Task description >> Without including any picture, copy the entries that follow word for word.

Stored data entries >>
++++++++++
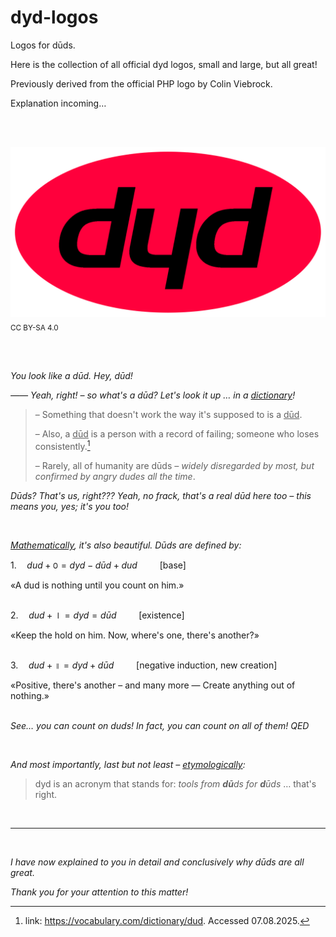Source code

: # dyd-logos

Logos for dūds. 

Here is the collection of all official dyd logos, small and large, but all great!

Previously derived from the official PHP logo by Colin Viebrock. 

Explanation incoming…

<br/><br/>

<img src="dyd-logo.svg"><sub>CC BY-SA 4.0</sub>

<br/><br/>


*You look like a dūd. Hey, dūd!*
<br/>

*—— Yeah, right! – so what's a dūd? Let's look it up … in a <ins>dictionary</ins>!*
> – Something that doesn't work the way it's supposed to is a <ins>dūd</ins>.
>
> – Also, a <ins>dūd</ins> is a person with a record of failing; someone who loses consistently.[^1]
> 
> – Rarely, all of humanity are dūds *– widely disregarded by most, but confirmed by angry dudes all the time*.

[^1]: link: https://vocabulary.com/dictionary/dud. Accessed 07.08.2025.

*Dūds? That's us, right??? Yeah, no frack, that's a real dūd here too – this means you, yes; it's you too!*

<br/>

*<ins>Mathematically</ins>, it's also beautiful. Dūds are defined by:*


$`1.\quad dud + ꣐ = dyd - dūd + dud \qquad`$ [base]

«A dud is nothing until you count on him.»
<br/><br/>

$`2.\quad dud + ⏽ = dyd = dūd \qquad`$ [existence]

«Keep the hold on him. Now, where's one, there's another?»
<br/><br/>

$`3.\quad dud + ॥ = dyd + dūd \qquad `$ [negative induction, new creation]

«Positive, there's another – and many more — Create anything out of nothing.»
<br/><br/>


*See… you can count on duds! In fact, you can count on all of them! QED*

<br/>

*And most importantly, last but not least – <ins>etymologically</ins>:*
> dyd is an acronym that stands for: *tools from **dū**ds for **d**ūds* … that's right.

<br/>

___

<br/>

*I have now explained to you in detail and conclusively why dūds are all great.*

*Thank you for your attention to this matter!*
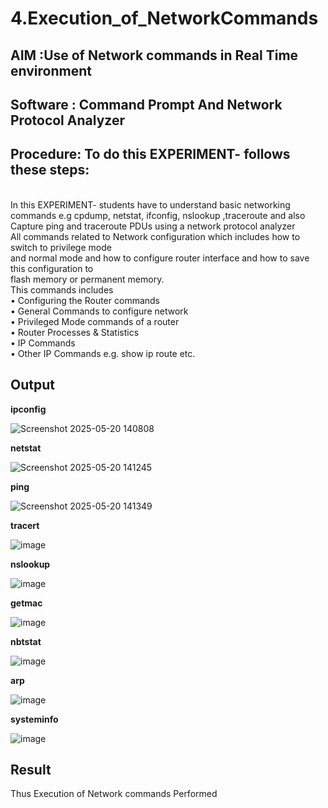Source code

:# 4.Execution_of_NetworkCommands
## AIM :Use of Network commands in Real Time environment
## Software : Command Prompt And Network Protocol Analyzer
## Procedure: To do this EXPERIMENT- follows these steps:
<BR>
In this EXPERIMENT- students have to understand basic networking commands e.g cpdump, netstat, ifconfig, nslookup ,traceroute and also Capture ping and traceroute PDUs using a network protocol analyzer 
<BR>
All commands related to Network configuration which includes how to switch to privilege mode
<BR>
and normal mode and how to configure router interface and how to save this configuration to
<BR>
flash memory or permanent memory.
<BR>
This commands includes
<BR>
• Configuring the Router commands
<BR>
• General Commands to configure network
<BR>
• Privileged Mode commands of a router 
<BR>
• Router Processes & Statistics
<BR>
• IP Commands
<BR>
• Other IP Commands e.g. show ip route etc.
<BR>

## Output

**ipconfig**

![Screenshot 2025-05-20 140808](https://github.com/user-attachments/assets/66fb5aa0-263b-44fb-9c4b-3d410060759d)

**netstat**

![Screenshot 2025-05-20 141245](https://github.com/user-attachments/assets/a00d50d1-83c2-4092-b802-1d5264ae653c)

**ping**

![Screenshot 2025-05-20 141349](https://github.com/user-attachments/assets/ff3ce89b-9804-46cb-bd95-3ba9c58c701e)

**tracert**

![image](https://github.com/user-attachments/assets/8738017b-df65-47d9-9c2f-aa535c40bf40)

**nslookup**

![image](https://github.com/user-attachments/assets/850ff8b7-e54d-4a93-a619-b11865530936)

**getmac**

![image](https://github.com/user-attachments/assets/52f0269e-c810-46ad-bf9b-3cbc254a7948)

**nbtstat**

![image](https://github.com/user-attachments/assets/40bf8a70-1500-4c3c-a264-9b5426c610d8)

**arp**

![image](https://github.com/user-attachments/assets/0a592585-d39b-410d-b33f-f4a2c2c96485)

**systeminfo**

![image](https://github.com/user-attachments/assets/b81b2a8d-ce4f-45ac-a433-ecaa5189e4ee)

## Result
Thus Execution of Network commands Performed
++++++++++
Exercise output >>
Source code

: # dyd-logos

Logos for dūds. 

Here is the collection of all official dyd logos, small and large, but all great!

Previously derived from the official PHP logo by Colin Viebrock. 

Explanation incoming…

<br/><br/>

<img src="dyd-logo.svg"><sub>CC BY-SA 4.0</sub>

<br/><br/>


*You look like a dūd. Hey, dūd!*
<br/>

*—— Yeah, right! – so what's a dūd? Let's look it up … in a <ins>dictionary</ins>!*
> – Something that doesn't work the way it's supposed to is a <ins>dūd</ins>.
>
> – Also, a <ins>dūd</ins> is a person with a record of failing; someone who loses consistently.[^1]
> 
> – Rarely, all of humanity are dūds *– widely disregarded by most, but confirmed by angry dudes all the time*.

[^1]: link: https://vocabulary.com/dictionary/dud. Accessed 07.08.2025.

*Dūds? That's us, right??? Yeah, no frack, that's a real dūd here too – this means you, yes; it's you too!*

<br/>

*<ins>Mathematically</ins>, it's also beautiful. Dūds are defined by:*


$`1.\quad dud + ꣐ = dyd - dūd + dud \qquad`$ [base]

«A dud is nothing until you count on him.»
<br/><br/>

$`2.\quad dud + ⏽ = dyd = dūd \qquad`$ [existence]

«Keep the hold on him. Now, where's one, there's another?»
<br/><br/>

$`3.\quad dud + ॥ = dyd + dūd \qquad `$ [negative induction, new creation]

«Positive, there's another – and many more — Create anything out of nothing.»
<br/><br/>


*See… you can count on duds! In fact, you can count on all of them! QED*

<br/>

*And most importantly, last but not least – <ins>etymologically</ins>:*
> dyd is an acronym that stands for: *tools from **dū**ds for **d**ūds* … that's right.

<br/>

___

<br/>

*I have now explained to you in detail and conclusively why dūds are all great.*

*Thank you for your attention to this matter!*
Source code

:# 4.Execution_of_NetworkCommands
## AIM :Use of Network commands in Real Time environment
## Software : Command Prompt And Network Protocol Analyzer
## Procedure: To do this EXPERIMENT- follows these steps:
<BR>
In this EXPERIMENT- students have to understand basic networking commands e.g cpdump, netstat, ifconfig, nslookup ,traceroute and also Capture ping and traceroute PDUs using a network protocol analyzer 
<BR>
All commands related to Network configuration which includes how to switch to privilege mode
<BR>
and normal mode and how to configure router interface and how to save this configuration to
<BR>
flash memory or permanent memory.
<BR>
This commands includes
<BR>
• Configuring the Router commands
<BR>
• General Commands to configure network
<BR>
• Privileged Mode commands of a router 
<BR>
• Router Processes & Statistics
<BR>
• IP Commands
<BR>
• Other IP Commands e.g. show ip route etc.
<BR>

## Output

**ipconfig**

![Screenshot 2025-05-20 140808](https://github.com/user-attachments/assets/66fb5aa0-263b-44fb-9c4b-3d410060759d)

**netstat**

![Screenshot 2025-05-20 141245](https://github.com/user-attachments/assets/a00d50d1-83c2-4092-b802-1d5264ae653c)

**ping**

![Screenshot 2025-05-20 141349](https://github.com/user-attachments/assets/ff3ce89b-9804-46cb-bd95-3ba9c58c701e)

**tracert**

![image](https://github.com/user-attachments/assets/8738017b-df65-47d9-9c2f-aa535c40bf40)

**nslookup**

![image](https://github.com/user-attachments/assets/850ff8b7-e54d-4a93-a619-b11865530936)

**getmac**

![image](https://github.com/user-attachments/assets/52f0269e-c810-46ad-bf9b-3cbc254a7948)

**nbtstat**

![image](https://github.com/user-attachments/assets/40bf8a70-1500-4c3c-a264-9b5426c610d8)

**arp**

![image](https://github.com/user-attachments/assets/0a592585-d39b-410d-b33f-f4a2c2c96485)

**systeminfo**

![image](https://github.com/user-attachments/assets/b81b2a8d-ce4f-45ac-a433-ecaa5189e4ee)

## Result
Thus Execution of Network commands Performed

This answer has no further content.